- _Work required_
Your answer should be the entries below, reproduced character for character.
━━━━━━━━━━
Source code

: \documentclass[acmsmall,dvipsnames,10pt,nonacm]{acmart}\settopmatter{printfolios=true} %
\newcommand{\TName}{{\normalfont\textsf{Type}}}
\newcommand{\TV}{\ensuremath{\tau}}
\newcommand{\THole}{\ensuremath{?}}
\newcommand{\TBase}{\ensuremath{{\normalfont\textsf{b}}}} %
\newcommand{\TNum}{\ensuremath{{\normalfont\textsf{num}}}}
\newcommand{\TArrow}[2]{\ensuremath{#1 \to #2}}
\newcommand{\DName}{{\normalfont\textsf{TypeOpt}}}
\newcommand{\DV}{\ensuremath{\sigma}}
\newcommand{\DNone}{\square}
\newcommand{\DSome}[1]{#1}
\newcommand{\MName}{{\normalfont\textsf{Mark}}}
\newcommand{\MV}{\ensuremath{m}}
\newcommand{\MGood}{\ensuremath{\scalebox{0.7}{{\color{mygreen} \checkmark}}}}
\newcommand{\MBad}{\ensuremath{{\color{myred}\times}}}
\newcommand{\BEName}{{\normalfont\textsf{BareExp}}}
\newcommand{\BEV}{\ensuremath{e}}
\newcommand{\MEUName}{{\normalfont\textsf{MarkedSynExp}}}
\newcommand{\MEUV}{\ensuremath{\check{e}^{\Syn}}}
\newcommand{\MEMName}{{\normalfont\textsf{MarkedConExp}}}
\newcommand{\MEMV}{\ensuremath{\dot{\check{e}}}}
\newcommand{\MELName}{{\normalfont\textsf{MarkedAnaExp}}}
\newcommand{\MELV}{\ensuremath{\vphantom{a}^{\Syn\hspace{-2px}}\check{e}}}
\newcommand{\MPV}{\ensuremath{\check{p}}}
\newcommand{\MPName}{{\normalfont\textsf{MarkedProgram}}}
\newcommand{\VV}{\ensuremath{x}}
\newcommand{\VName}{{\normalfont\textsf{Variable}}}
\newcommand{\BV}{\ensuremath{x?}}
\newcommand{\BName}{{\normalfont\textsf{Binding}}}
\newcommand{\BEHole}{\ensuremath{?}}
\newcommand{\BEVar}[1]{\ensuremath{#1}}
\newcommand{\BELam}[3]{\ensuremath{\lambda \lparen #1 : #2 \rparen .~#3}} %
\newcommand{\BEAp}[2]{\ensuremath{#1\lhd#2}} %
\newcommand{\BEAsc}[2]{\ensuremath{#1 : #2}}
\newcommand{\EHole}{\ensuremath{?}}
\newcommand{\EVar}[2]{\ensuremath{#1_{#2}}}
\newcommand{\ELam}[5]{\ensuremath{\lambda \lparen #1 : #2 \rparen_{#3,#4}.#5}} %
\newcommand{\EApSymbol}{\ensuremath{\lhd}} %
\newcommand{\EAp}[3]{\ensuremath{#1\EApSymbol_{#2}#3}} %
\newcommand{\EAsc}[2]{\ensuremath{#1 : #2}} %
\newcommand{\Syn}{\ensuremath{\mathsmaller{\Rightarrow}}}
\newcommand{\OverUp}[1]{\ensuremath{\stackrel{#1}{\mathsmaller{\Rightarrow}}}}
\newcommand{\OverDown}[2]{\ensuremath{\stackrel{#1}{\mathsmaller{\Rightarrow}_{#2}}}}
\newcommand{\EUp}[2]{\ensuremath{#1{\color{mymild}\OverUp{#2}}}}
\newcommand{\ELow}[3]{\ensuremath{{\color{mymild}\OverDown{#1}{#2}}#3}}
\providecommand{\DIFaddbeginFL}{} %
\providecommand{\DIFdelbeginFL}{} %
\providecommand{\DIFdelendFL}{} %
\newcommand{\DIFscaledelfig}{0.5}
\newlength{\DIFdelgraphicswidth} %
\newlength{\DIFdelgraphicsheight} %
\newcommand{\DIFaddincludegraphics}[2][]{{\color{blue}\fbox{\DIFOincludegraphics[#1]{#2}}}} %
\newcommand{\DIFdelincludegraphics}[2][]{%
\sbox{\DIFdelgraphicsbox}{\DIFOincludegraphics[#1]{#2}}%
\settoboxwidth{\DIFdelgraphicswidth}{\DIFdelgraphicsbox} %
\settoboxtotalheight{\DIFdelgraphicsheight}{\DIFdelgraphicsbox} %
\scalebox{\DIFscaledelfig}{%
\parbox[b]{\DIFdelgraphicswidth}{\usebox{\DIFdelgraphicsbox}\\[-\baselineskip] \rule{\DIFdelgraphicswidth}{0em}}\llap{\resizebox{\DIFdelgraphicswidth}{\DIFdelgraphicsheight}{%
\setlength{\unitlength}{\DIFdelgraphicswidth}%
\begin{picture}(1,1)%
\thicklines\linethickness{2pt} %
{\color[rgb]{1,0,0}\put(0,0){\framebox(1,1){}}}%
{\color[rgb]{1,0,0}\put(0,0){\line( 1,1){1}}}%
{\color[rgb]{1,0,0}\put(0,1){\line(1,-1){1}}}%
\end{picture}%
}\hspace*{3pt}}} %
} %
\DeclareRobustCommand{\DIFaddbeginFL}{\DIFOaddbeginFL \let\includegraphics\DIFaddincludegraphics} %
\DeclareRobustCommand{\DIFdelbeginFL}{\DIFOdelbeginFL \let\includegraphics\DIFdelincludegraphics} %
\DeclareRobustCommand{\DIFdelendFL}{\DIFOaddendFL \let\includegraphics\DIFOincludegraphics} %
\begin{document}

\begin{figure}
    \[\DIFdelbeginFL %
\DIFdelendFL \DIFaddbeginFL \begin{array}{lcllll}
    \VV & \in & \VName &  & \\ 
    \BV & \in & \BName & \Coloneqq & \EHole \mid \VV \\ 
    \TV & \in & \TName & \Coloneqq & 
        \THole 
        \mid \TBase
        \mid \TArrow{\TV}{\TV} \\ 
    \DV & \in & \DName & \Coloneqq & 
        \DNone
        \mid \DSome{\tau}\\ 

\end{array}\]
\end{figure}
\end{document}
━━━━━━━━━━
- _Result for this exercise_
Source code

: \documentclass[acmsmall,dvipsnames,10pt,nonacm]{acmart}\settopmatter{printfolios=true} %
\newcommand{\TName}{{\normalfont\textsf{Type}}}
\newcommand{\TV}{\ensuremath{\tau}}
\newcommand{\THole}{\ensuremath{?}}
\newcommand{\TBase}{\ensuremath{{\normalfont\textsf{b}}}} %
\newcommand{\TNum}{\ensuremath{{\normalfont\textsf{num}}}}
\newcommand{\TArrow}[2]{\ensuremath{#1 \to #2}}
\newcommand{\DName}{{\normalfont\textsf{TypeOpt}}}
\newcommand{\DV}{\ensuremath{\sigma}}
\newcommand{\DNone}{\square}
\newcommand{\DSome}[1]{#1}
\newcommand{\MName}{{\normalfont\textsf{Mark}}}
\newcommand{\MV}{\ensuremath{m}}
\newcommand{\MGood}{\ensuremath{\scalebox{0.7}{{\color{mygreen} \checkmark}}}}
\newcommand{\MBad}{\ensuremath{{\color{myred}\times}}}
\newcommand{\BEName}{{\normalfont\textsf{BareExp}}}
\newcommand{\BEV}{\ensuremath{e}}
\newcommand{\MEUName}{{\normalfont\textsf{MarkedSynExp}}}
\newcommand{\MEUV}{\ensuremath{\check{e}^{\Syn}}}
\newcommand{\MEMName}{{\normalfont\textsf{MarkedConExp}}}
\newcommand{\MEMV}{\ensuremath{\dot{\check{e}}}}
\newcommand{\MELName}{{\normalfont\textsf{MarkedAnaExp}}}
\newcommand{\MELV}{\ensuremath{\vphantom{a}^{\Syn\hspace{-2px}}\check{e}}}
\newcommand{\MPV}{\ensuremath{\check{p}}}
\newcommand{\MPName}{{\normalfont\textsf{MarkedProgram}}}
\newcommand{\VV}{\ensuremath{x}}
\newcommand{\VName}{{\normalfont\textsf{Variable}}}
\newcommand{\BV}{\ensuremath{x?}}
\newcommand{\BName}{{\normalfont\textsf{Binding}}}
\newcommand{\BEHole}{\ensuremath{?}}
\newcommand{\BEVar}[1]{\ensuremath{#1}}
\newcommand{\BELam}[3]{\ensuremath{\lambda \lparen #1 : #2 \rparen .~#3}} %
\newcommand{\BEAp}[2]{\ensuremath{#1\lhd#2}} %
\newcommand{\BEAsc}[2]{\ensuremath{#1 : #2}}
\newcommand{\EHole}{\ensuremath{?}}
\newcommand{\EVar}[2]{\ensuremath{#1_{#2}}}
\newcommand{\ELam}[5]{\ensuremath{\lambda \lparen #1 : #2 \rparen_{#3,#4}.#5}} %
\newcommand{\EApSymbol}{\ensuremath{\lhd}} %
\newcommand{\EAp}[3]{\ensuremath{#1\EApSymbol_{#2}#3}} %
\newcommand{\EAsc}[2]{\ensuremath{#1 : #2}} %
\newcommand{\Syn}{\ensuremath{\mathsmaller{\Rightarrow}}}
\newcommand{\OverUp}[1]{\ensuremath{\stackrel{#1}{\mathsmaller{\Rightarrow}}}}
\newcommand{\OverDown}[2]{\ensuremath{\stackrel{#1}{\mathsmaller{\Rightarrow}_{#2}}}}
\newcommand{\EUp}[2]{\ensuremath{#1{\color{mymild}\OverUp{#2}}}}
\newcommand{\ELow}[3]{\ensuremath{{\color{mymild}\OverDown{#1}{#2}}#3}}
\providecommand{\DIFaddbeginFL}{} %
\providecommand{\DIFdelbeginFL}{} %
\providecommand{\DIFdelendFL}{} %
\newcommand{\DIFscaledelfig}{0.5}
\newlength{\DIFdelgraphicswidth} %
\newlength{\DIFdelgraphicsheight} %
\newcommand{\DIFaddincludegraphics}[2][]{{\color{blue}\fbox{\DIFOincludegraphics[#1]{#2}}}} %
\newcommand{\DIFdelincludegraphics}[2][]{%
\sbox{\DIFdelgraphicsbox}{\DIFOincludegraphics[#1]{#2}}%
\settoboxwidth{\DIFdelgraphicswidth}{\DIFdelgraphicsbox} %
\settoboxtotalheight{\DIFdelgraphicsheight}{\DIFdelgraphicsbox} %
\scalebox{\DIFscaledelfig}{%
\parbox[b]{\DIFdelgraphicswidth}{\usebox{\DIFdelgraphicsbox}\\[-\baselineskip] \rule{\DIFdelgraphicswidth}{0em}}\llap{\resizebox{\DIFdelgraphicswidth}{\DIFdelgraphicsheight}{%
\setlength{\unitlength}{\DIFdelgraphicswidth}%
\begin{picture}(1,1)%
\thicklines\linethickness{2pt} %
{\color[rgb]{1,0,0}\put(0,0){\framebox(1,1){}}}%
{\color[rgb]{1,0,0}\put(0,0){\line( 1,1){1}}}%
{\color[rgb]{1,0,0}\put(0,1){\line(1,-1){1}}}%
\end{picture}%
}\hspace*{3pt}}} %
} %
\DeclareRobustCommand{\DIFaddbeginFL}{\DIFOaddbeginFL \let\includegraphics\DIFaddincludegraphics} %
\DeclareRobustCommand{\DIFdelbeginFL}{\DIFOdelbeginFL \let\includegraphics\DIFdelincludegraphics} %
\DeclareRobustCommand{\DIFdelendFL}{\DIFOaddendFL \let\includegraphics\DIFOincludegraphics} %
\begin{document}

\begin{figure}
    \[\DIFdelbeginFL %
\DIFdelendFL \DIFaddbeginFL \begin{array}{lcllll}
    \VV & \in & \VName &  & \\ 
    \BV & \in & \BName & \Coloneqq & \EHole \mid \VV \\ 
    \TV & \in & \TName & \Coloneqq & 
        \THole 
        \mid \TBase
        \mid \TArrow{\TV}{\TV} \\ 
    \DV & \in & \DName & \Coloneqq & 
        \DNone
        \mid \DSome{\tau}\\ 

\end{array}\]
\end{figure}
\end{document}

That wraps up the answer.